The Natural

Before I loved the movies, I loved Roger Ebert. As a teenager, I spent hours lying on my bed, engrossed in a fat purple volume of his _Home Movie Companion_, with its summaries of “grownup” films I had never dared to see: _Leaving Las Vegas_, _Flirting_, _Natural Born Killers_. Later, I would understand how much more grownup Ebert’s reviews were than many of the movies themselves, but at the time, I just knew he was genuine. His informal prose, often suggesting a chat between intimate friends, radiated a nearly aching romance with cinema. He retold other people’s stories, and sometimes I recognized my own.

My reading was a solitary pleasure, though hardly a unique one. Just about everybody loves Roger Ebert. Instantlyrecognizable from his long-running television shows _Sneak Previews_ and _At the Movies_,hedidn’t so much teach us to take movies seriously—at a time when critics such as Pauline Kael were enshrining films as high art—as make criticism seem like a universal pastime. His naysayers, who are not without their ammunition, charge that he never became much of a student of cinema, and deride his plainspoken, democratic style as artless. But for more than 40 years, he has celebrated the joy of moviegoing and given his readers confidence in their ability to read a film intelligently without being snooty about it.

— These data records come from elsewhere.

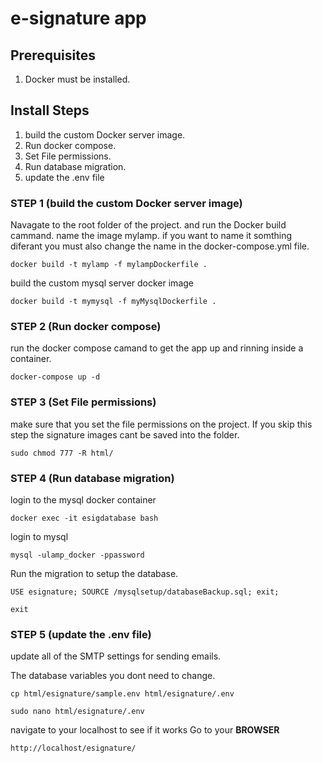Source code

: # e-signature app

## Prerequisites

1. Docker must be installed.

## Install Steps

1. build the custom Docker server image.
1. Run docker compose.
1. Set File permissions.
1. Run database migration.
1. update the .env file


### STEP 1 (build the custom Docker server image)

Navagate to the root folder of the project. and run the Docker build cammand.
name the image mylamp. if you want to name it somthing diferant you must also change the name in the docker-compose.yml file.
```
docker build -t mylamp -f mylampDockerfile .
```
build the custom mysql server docker image
```
docker build -t mymysql -f myMysqlDockerfile .
```
### STEP 2 (Run docker compose)
run the docker compose camand to get the app up and rinning inside a container.
```
docker-compose up -d
```
### STEP 3 (Set File permissions)
make sure that you set the file permissions on the project. If you skip this step the signature images cant be saved into the folder.
```
sudo chmod 777 -R html/
```
### STEP 4 (Run database migration)
login to the mysql docker container
```
docker exec -it esigdatabase bash
```
login to mysql
```
mysql -ulamp_docker -ppassword
```
Run the migration to setup the database.
```
USE esignature; SOURCE /mysqlsetup/databaseBackup.sql; exit;
```
```
exit
```
### STEP 5 (update the .env file)
update all of the SMTP settings for sending emails.

The database variables you dont need to change.

```
cp html/esignature/sample.env html/esignature/.env
```
```
sudo nano html/esignature/.env
```

navigate to your localhost to see if it works
Go to your **BROWSER**
```
http://localhost/esignature/
```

Since 2006, when thyroid cancer and complications of surgery deprived him of his jaw, his ability to eat and drink, and his speech—his communication is now limited to the written word and the thumb that for years warred with that of the late Gene Siskel on television—Ebert has been granted the chance, like his boyhood hero Huckleberry Finn, to sit in the back of the church for his own eulogies. Even as the tributes pile up, Ebert, now 69, keeps expanding his following. Pundits wondered if there could be an Ebert in the Internet age; it turned out that that new-media critic was—Ebert. His Web site, rogerebert.com, attracts more than 100 million visitors a year. Ebert is one of the few movie critics working today who is comfortable engaging his readers as equals in online comment threads. With this new audience, he has alsobroached a new subject: himself.

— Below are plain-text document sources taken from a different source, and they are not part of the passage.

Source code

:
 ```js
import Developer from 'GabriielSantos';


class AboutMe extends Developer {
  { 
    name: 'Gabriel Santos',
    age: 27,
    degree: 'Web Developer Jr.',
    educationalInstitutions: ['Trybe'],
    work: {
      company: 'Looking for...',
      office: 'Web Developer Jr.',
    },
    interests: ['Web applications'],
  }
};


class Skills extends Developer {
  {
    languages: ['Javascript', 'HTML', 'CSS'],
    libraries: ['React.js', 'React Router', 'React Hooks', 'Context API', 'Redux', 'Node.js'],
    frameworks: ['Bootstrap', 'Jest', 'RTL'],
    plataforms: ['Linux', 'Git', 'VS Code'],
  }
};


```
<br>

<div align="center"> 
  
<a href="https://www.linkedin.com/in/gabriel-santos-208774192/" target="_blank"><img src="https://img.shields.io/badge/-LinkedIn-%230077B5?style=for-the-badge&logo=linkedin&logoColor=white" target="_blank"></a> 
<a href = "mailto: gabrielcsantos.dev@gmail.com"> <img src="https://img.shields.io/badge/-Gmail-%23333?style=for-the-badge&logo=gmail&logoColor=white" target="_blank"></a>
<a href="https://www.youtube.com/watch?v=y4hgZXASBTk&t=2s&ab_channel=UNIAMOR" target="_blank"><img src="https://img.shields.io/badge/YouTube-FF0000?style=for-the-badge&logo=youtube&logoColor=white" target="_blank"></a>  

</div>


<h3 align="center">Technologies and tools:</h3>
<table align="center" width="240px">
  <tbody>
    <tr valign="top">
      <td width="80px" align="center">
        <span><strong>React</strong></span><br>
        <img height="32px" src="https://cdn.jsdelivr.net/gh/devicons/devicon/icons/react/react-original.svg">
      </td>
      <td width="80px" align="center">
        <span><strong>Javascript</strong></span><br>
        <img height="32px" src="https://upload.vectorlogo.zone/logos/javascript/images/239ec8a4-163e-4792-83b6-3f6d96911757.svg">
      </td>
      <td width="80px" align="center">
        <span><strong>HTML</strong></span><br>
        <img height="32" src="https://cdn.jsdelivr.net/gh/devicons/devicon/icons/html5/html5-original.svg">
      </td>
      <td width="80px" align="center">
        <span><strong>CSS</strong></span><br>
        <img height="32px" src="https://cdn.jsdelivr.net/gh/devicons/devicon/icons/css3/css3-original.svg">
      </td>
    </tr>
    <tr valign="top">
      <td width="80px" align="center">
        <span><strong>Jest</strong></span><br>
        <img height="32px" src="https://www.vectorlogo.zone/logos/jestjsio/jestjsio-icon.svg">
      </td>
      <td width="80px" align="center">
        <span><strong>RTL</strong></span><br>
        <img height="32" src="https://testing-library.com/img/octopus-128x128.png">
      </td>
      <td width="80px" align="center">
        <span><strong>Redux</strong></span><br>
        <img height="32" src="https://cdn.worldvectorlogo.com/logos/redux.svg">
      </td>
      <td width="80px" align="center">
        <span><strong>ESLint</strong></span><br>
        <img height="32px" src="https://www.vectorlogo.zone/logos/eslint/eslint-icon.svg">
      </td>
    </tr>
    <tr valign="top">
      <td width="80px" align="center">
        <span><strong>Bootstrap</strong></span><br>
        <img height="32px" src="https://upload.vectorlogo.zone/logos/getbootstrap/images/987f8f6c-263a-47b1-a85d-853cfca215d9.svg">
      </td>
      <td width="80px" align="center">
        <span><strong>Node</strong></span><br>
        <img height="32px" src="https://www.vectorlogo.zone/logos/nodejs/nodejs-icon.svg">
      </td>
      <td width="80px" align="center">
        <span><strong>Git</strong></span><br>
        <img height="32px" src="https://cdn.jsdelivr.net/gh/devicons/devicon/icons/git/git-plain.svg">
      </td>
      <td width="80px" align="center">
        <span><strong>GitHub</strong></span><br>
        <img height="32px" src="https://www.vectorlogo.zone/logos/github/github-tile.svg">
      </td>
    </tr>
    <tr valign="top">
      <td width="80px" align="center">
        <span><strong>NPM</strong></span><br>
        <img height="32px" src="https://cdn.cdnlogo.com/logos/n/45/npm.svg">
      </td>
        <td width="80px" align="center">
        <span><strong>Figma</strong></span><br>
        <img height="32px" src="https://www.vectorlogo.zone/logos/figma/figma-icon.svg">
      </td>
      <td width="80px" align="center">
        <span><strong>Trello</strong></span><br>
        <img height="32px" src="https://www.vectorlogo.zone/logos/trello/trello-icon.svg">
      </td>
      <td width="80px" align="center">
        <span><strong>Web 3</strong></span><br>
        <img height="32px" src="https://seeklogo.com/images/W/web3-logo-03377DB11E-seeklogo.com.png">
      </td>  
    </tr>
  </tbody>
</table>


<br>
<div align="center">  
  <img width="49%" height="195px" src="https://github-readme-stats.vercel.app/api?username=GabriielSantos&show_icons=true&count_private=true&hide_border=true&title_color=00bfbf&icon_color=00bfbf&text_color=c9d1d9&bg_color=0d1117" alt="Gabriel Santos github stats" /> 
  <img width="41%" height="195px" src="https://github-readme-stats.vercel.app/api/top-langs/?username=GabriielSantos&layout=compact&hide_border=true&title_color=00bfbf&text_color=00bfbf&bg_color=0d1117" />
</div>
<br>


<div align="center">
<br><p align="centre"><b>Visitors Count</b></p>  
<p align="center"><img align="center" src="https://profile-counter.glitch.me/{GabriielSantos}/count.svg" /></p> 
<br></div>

From the personal blog posts that mingle with his reflections on movies have emerged _Life Itself_, a discursive, companionable memoir that foremost confirms what fans have long known: Ebert is a natural born writer. But the book also makes clear how little we have known of a person who seems to have lived so much of his life in public. For all the years wags spent ridiculing the once rotund Ebert’s fondness for food, we never knew that his real, dangerous weakness was booze. The book’s most compelling essays are sober considerations of alcohol. Ebert celebrates a rollicking Chicago journalists’ dive called O’Rourke’s, then makes an impassioned case for the honest self-appraisal offered by Alcoholics Anonymous. (Of the barroom he remarks, “We knew who we said we were, who we wanted to appear to be, and who O’Rourke’s thought we were, and that was knowing each other well enough.”) He also celebrates his history of interracial romances—his wife, Chaz, is African- American, and he once tried, unsuccessfully, to date Oprah Winfrey.

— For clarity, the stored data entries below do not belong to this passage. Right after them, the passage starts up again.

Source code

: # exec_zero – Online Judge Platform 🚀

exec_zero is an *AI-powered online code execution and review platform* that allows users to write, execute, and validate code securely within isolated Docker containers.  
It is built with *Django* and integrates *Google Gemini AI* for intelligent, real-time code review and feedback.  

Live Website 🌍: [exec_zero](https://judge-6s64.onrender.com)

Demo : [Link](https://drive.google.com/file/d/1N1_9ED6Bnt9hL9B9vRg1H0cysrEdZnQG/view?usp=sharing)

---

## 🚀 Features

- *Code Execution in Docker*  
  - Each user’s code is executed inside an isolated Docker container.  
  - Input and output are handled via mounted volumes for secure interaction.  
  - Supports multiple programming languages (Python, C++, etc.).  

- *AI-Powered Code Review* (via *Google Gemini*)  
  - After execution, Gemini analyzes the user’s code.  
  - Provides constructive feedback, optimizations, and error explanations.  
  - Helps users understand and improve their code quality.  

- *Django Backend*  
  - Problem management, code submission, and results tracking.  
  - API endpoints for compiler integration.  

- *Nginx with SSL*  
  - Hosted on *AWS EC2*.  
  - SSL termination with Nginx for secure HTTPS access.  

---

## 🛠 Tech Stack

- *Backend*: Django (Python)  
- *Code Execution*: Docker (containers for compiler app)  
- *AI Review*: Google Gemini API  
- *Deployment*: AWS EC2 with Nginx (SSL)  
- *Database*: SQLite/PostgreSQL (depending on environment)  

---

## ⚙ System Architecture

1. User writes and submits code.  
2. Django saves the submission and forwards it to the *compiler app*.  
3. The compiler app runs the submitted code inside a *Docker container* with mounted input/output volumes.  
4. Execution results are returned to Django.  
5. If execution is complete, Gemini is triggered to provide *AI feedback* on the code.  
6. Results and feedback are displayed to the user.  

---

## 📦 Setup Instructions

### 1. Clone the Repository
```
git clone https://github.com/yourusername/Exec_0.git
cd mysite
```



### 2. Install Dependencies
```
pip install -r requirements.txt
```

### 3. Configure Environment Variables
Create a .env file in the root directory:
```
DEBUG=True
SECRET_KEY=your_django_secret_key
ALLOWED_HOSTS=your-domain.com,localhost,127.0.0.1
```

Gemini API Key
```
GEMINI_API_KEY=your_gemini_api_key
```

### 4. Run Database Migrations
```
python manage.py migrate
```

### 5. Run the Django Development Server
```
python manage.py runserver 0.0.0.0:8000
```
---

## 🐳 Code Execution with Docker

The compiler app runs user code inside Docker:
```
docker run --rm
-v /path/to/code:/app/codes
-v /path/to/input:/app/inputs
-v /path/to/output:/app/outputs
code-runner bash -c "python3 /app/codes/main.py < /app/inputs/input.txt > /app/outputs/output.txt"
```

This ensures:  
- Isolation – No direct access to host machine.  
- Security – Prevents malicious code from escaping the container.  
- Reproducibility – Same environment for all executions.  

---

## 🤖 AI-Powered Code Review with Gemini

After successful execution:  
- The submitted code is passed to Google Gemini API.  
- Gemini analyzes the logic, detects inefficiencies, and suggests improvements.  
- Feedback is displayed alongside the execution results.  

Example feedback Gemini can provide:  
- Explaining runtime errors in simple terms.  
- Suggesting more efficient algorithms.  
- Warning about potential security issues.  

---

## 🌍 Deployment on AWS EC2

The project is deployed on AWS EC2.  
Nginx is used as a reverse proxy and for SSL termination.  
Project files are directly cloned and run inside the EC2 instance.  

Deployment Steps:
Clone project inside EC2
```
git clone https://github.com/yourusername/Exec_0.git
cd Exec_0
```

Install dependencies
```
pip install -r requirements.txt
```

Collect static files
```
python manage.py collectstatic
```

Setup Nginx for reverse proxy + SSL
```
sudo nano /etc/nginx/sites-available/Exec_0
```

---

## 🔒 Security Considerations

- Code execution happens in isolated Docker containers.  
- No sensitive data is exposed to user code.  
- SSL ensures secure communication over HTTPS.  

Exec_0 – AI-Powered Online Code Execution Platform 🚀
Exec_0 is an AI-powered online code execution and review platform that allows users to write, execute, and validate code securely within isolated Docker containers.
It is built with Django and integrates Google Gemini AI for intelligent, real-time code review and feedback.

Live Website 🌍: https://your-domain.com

Though Ebert never cites it explicitly, the book that _Life Itself_ most closely mirrors is _A Child of the Century_, the 1954 autobiography of the fluent Hollywood screenwriter Ben Hecht, a former reporter who wrote _His Girl Friday_. Like Hecht, Ebert spends more time chronicling Windy City newsroom capers and childhood idylls than he does contemplating the pictures he liked or didn’t. And the two men, each a writer working at the edges of a temporal art, give special place to the enduring quandaries: God and girls. For Ebert, these two are inextricably linked: His mother wanted him to be a priest, and he resisted, keeping “as much of my life as possible a secret from her” as she slipped into angry alcoholism. He remains anguished about the relationships he let slip away, sheltered in movie theaters watching other lives.

It is perhaps with these losses in mind that he offers his ultimate philosophy. “To make others less happy is a crime,” he writes. “To make ourselves unhappy is where all crime starts.” This book will bring others happiness, because the author so deeply feels pleasure and so honestly acknowledges its obstacles.